Interaction driven phases in the half-filled honeycomb lattice: an infinite density matrix renormalization group study

TL;DR

This study uses infinite density matrix renormalization group methods to clarify the phase diagram of the half-filled honeycomb lattice, finding no evidence for the topological Chern insulator phase and identifying new charge-ordered phases.

Contribution

The paper provides the first comprehensive numerical analysis supporting the absence of the Chern insulator phase and reveals two new charge-ordered phases in the model.

Findings

No Chern insulator phase detected.

Discovery of two new charge-ordered phases.
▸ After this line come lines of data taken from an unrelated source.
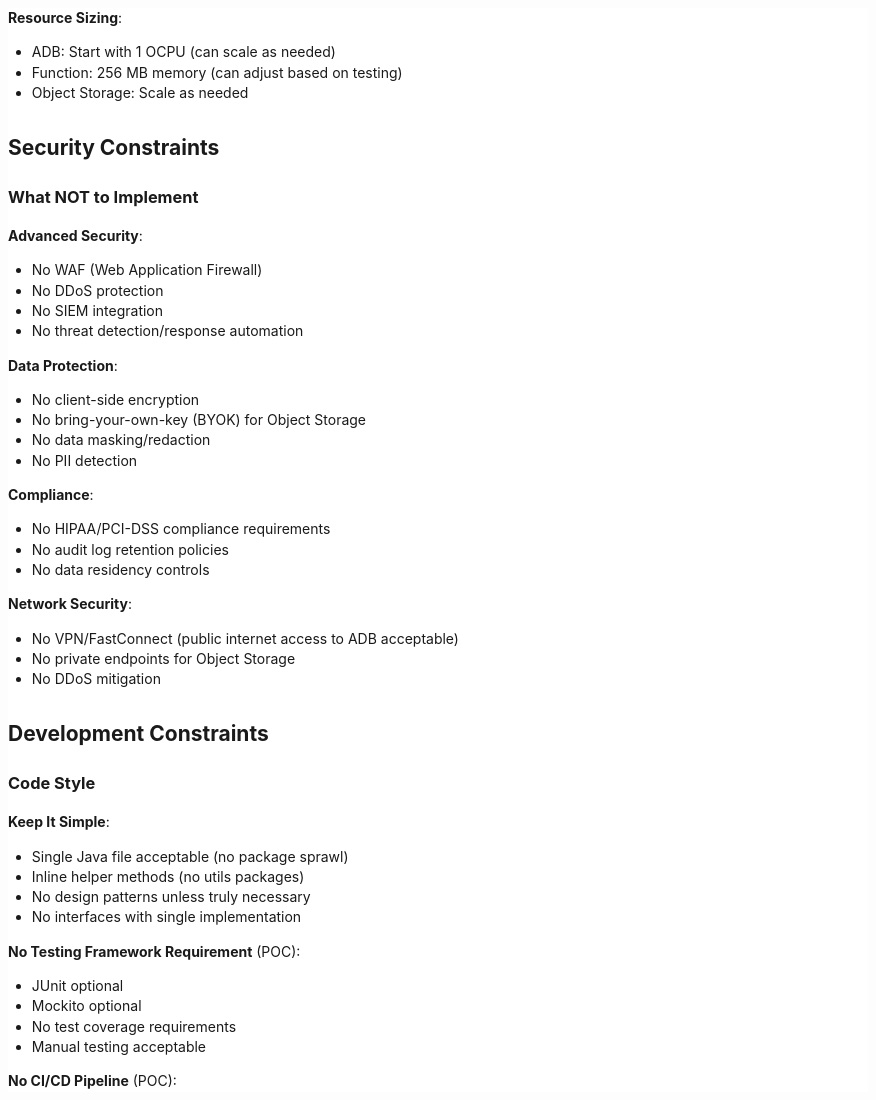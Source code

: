 **Resource Sizing**:

- ADB: Start with 1 OCPU (can scale as needed)
- Function: 256 MB memory (can adjust based on testing)
- Object Storage: Scale as needed

## Security Constraints

### What NOT to Implement

**Advanced Security**:

- No WAF (Web Application Firewall)
- No DDoS protection
- No SIEM integration
- No threat detection/response automation

**Data Protection**:

- No client-side encryption
- No bring-your-own-key (BYOK) for Object Storage
- No data masking/redaction
- No PII detection

**Compliance**:

- No HIPAA/PCI-DSS compliance requirements
- No audit log retention policies
- No data residency controls

**Network Security**:

- No VPN/FastConnect (public internet access to ADB acceptable)
- No private endpoints for Object Storage
- No DDoS mitigation

## Development Constraints

### Code Style

**Keep It Simple**:

- Single Java file acceptable (no package sprawl)
- Inline helper methods (no utils packages)
- No design patterns unless truly necessary
- No interfaces with single implementation

**No Testing Framework Requirement** (POC):

- JUnit optional
- Mockito optional
- No test coverage requirements
- Manual testing acceptable

**No CI/CD Pipeline** (POC):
Confirmation of non-topological orders previously identified.

Abstract

The emergence of the Haldane Chern insulator state due to strong short range repulsive interactions in the half-filled fermionic spinless honeycomb lattice model has been proposed and challenged with different methods and yet it still remains controversial. In this work we revisit the problem using the infinite density matrix renormalization group method and report numerical evidence supporting i) the absence of the Chern insulator state, ii) two previously unnoticed charge ordered phases and iii) the existence and stability of all the non-topological competing orders that were found previously within mean field. In addition, we discuss the nature of the corresponding phase transitions based on our numerical data. Our work establishes the phase diagram of the half-filled honeycomb lattice model tilting the balance towards the absence of a Chern insulator phase for this model.